Protect Your Business from Email Compromise Scams
Business email compromise (BEC) scams are on the rise, and they can be incredibly damaging to your business. While phishing is a well-known cyber threat, BEC takes it a step further. Cyber criminals use phishing techniques to steal sensitive information, such as login and financial details, and then use that information to impersonate you, your staff, or your business itself.
BEC scams often involve criminals posing as trusted entities, like large corporations or business partners, to access confidential details and carry out fraudulent activities. In this article, we’ll explain how to spot these scams and what steps to take to protect your business.
How Cyber Criminals Are Tricking Businesses
In BEC scams, criminals often impersonate business owners or staff members to send fake invoices, supplier requests, or other fraudulent communications. They may even use your company’s logos, email signatures, or even hack into your email account to commit their crimes. Since these scams are so convincing, they can easily trick employees or customers into revealing sensitive information or making fraudulent payments.
What to Do If You’ve Been Targeted
If you suspect that your business has been compromised by a BEC scam, it’s essential to act quickly:
- Report the Incident: If your email account has been hacked, report the issue to ReportCyber.
- Notify Your Staff and Clients: Inform your team and clients about the breach so they can stay vigilant for any suspicious emails or requests from your account.
- Alert Your Email Provider: Notify your email provider about the breach to help prevent further damage.
- Contact Your Bank: If you’ve made a payment to a fraudulent account, contact your bank or financial institution immediately to report the scam.
Securing Your Accounts
Once your email account is compromised, follow these steps to secure it:
- Run Security Software: Your email provider may recommend running anti-virus and anti-malware software to check your devices for malicious activity.
- Change Your Password: Choose a strong, unique password and enable multi-factor authentication to add an extra layer of security to your account.
Using Secure Payment Methods
BEC scams targeting payments cost Australian businesses a significant amount. In 2021 alone, these scams were estimated to have cost $227 million, according to the ACCC. One way to protect your business is by using PayID, a free payment system that helps reduce the risk of scammers intercepting your invoices and altering payment details.
PayID allows payments to be made using a mobile number or email address, rather than a BSB and account number. Before confirming the payment, a confirmation screen will show the intended PayID name, making it harder for scammers to go unnoticed.
Educate Your Team
It’s essential to educate your employees about the signs of BEC scams. Make sure they are on the lookout for:
- Sudden changes to bank account details in invoices
- Urgent payment requests or threats
- Unusual payment requests or messages from internal team members (whose accounts may have been compromised)

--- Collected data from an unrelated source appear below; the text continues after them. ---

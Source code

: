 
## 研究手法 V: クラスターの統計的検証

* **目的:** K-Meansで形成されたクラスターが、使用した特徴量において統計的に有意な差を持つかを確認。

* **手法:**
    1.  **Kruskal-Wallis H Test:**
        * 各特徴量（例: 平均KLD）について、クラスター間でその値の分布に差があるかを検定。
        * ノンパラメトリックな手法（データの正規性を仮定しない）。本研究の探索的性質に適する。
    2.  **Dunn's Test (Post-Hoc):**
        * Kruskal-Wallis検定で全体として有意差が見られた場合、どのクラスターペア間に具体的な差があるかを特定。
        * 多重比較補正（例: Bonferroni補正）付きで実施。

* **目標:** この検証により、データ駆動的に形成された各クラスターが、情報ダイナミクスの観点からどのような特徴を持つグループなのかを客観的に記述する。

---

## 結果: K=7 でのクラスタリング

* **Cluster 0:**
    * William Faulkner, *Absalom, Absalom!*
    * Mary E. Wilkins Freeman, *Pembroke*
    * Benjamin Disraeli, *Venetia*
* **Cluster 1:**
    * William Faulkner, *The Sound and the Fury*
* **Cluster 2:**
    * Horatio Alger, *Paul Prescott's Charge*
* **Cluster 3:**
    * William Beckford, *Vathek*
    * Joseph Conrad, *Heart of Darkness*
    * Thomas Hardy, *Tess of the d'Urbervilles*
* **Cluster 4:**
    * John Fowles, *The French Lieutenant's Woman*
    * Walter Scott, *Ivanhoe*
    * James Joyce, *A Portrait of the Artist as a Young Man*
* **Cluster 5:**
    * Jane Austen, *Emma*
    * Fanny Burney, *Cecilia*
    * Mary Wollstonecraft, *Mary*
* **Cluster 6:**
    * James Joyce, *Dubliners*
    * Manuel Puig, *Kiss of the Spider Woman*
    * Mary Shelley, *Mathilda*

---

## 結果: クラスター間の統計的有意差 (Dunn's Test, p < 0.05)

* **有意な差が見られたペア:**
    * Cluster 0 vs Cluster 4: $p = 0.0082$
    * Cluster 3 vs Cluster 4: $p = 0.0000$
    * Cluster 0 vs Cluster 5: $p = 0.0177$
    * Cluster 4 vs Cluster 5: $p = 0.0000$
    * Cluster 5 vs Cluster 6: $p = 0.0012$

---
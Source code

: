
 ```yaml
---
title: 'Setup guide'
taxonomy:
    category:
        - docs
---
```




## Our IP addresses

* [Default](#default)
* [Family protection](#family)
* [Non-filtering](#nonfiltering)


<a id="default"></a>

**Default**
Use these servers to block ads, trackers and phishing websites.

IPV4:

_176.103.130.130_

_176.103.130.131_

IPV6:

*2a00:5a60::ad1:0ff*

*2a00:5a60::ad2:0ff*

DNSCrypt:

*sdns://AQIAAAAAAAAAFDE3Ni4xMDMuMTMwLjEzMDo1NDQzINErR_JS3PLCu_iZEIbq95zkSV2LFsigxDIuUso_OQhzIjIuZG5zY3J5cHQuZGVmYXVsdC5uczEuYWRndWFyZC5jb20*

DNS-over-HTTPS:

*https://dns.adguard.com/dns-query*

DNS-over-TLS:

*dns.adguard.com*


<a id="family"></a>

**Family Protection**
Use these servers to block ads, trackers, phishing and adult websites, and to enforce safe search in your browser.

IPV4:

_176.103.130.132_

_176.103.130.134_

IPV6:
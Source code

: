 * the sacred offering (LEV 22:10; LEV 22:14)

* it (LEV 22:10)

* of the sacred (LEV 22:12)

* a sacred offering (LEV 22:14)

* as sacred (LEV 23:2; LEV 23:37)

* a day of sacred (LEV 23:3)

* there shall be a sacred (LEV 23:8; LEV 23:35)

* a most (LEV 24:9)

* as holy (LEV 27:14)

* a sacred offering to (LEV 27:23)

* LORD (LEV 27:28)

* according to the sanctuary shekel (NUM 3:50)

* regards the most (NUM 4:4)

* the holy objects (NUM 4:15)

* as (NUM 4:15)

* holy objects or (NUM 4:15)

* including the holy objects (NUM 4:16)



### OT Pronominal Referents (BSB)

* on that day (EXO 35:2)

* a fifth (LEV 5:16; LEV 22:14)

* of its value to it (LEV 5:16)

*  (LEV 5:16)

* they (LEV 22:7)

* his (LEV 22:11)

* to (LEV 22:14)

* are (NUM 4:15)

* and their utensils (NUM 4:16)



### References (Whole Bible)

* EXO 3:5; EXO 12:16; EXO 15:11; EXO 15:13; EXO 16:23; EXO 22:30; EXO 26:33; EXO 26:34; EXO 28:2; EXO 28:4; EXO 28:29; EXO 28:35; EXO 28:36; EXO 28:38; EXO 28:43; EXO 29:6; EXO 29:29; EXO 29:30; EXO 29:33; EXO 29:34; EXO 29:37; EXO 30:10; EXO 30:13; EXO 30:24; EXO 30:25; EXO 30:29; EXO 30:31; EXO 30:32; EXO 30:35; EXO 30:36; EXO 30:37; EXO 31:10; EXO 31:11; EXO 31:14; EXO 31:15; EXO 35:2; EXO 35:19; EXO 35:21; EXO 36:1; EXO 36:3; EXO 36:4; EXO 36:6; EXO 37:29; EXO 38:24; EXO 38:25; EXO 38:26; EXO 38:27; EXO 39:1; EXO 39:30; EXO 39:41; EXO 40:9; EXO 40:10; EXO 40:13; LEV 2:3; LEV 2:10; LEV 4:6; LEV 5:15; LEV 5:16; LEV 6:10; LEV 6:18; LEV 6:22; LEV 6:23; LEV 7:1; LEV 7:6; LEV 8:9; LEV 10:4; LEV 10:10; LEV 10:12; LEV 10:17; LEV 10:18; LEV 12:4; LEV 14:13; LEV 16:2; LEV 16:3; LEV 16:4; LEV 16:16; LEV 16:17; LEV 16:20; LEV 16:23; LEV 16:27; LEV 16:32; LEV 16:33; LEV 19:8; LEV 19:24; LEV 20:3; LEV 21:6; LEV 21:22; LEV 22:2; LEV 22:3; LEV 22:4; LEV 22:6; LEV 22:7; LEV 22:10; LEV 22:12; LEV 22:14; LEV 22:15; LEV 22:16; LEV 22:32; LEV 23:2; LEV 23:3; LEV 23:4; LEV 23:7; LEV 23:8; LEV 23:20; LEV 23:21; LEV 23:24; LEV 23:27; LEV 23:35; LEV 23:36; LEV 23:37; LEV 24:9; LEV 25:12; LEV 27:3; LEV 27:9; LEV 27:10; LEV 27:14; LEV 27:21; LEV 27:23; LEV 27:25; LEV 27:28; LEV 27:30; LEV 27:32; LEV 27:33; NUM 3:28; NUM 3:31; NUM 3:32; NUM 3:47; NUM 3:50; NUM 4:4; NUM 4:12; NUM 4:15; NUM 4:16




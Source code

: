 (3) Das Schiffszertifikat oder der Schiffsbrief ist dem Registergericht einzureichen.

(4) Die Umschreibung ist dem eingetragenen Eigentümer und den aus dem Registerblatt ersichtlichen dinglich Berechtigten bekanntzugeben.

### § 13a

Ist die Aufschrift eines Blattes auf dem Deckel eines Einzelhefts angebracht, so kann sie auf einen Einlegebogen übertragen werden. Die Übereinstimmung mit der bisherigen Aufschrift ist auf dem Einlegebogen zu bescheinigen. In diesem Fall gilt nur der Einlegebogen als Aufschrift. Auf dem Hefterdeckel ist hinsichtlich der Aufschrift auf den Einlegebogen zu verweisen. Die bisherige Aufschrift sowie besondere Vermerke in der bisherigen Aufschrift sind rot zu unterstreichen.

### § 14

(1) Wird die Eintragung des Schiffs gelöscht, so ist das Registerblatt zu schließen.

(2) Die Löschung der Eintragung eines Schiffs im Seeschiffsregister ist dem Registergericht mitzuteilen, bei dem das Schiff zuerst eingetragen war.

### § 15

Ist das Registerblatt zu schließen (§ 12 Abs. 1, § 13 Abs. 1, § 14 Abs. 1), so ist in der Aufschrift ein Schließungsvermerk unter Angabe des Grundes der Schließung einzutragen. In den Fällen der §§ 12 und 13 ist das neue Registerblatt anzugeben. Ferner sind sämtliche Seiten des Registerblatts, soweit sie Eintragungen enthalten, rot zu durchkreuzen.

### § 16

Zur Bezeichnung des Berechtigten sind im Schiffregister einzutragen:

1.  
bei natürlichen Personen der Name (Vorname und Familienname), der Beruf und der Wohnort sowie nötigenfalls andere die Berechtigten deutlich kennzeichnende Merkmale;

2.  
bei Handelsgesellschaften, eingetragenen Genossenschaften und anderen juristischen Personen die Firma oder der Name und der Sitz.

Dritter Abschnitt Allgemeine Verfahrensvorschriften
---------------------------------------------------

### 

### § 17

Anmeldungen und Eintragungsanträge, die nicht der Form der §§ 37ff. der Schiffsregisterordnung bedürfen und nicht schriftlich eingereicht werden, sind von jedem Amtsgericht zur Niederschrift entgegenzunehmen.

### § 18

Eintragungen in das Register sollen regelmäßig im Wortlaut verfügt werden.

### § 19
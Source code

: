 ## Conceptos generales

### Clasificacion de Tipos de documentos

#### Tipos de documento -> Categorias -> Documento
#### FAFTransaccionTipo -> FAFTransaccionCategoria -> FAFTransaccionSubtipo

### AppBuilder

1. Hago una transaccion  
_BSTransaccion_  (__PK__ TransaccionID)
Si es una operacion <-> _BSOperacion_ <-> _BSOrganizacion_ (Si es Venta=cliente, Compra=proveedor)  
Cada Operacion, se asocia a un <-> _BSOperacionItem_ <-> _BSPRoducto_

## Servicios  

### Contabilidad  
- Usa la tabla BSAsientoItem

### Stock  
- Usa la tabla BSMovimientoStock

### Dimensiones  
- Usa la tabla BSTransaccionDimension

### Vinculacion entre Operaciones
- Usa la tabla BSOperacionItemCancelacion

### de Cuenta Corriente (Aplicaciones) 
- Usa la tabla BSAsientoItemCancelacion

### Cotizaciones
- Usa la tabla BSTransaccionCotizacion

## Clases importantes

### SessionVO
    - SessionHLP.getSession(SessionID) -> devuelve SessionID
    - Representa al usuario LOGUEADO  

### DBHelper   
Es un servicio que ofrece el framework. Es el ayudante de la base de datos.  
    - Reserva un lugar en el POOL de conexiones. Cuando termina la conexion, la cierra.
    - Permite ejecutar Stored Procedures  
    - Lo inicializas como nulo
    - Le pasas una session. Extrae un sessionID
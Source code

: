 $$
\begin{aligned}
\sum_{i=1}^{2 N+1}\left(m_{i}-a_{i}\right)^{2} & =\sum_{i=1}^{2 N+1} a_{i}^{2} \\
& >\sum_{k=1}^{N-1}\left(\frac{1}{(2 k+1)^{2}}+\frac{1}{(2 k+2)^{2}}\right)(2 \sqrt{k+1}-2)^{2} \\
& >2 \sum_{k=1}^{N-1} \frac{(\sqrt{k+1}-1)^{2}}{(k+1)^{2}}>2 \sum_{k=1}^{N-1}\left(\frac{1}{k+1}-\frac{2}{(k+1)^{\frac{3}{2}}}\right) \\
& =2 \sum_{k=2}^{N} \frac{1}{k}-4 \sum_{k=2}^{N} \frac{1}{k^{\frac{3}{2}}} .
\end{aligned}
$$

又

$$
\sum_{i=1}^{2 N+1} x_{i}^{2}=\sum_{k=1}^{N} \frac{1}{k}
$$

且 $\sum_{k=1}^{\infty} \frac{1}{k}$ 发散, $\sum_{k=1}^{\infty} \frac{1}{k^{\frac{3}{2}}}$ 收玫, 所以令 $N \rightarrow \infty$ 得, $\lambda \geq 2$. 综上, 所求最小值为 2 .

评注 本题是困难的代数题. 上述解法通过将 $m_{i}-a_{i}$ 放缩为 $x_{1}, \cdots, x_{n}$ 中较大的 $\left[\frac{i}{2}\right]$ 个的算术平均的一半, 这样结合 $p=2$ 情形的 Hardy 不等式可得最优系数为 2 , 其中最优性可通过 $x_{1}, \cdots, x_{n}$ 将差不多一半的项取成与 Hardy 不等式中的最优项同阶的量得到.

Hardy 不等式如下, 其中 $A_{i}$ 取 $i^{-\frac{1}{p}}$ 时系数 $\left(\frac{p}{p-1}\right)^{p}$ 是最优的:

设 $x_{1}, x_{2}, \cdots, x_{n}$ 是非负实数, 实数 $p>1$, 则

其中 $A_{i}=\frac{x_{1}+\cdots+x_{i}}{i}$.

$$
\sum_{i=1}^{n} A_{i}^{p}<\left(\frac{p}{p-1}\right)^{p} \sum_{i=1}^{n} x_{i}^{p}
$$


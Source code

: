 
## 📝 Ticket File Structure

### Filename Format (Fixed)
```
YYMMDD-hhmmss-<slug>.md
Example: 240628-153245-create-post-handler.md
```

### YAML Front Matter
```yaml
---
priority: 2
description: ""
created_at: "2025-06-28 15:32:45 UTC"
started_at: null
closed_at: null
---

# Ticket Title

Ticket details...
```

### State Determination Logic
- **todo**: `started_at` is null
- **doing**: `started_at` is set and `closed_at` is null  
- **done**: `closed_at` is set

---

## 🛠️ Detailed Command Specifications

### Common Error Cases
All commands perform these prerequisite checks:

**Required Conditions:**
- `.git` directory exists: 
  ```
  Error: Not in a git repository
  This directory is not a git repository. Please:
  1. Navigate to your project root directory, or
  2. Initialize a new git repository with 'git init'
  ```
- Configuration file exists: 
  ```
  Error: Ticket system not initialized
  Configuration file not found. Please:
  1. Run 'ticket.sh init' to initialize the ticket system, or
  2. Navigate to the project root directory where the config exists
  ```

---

- Emails that seem suspicious or unprofessional
Stay Vigilant for Suspicious Communications
If you receive any suspicious messages, it’s important not to act immediately. Contact the sender directly using verified contact details, such as those on their official website or business card. If you receive an invoice with altered payment details, call your supplier using their official phone number to confirm the change. They may have been targeted by hackers, and their account details could have been altered before sending the invoice to you.
Conclusion
BEC scams are a serious threat to businesses, but by staying vigilant, educating your team, and using secure payment methods, you can protect your business from these types of cyber attacks. The key is to take swift action if you suspect a compromise and to implement robust security measures to prevent future incidents.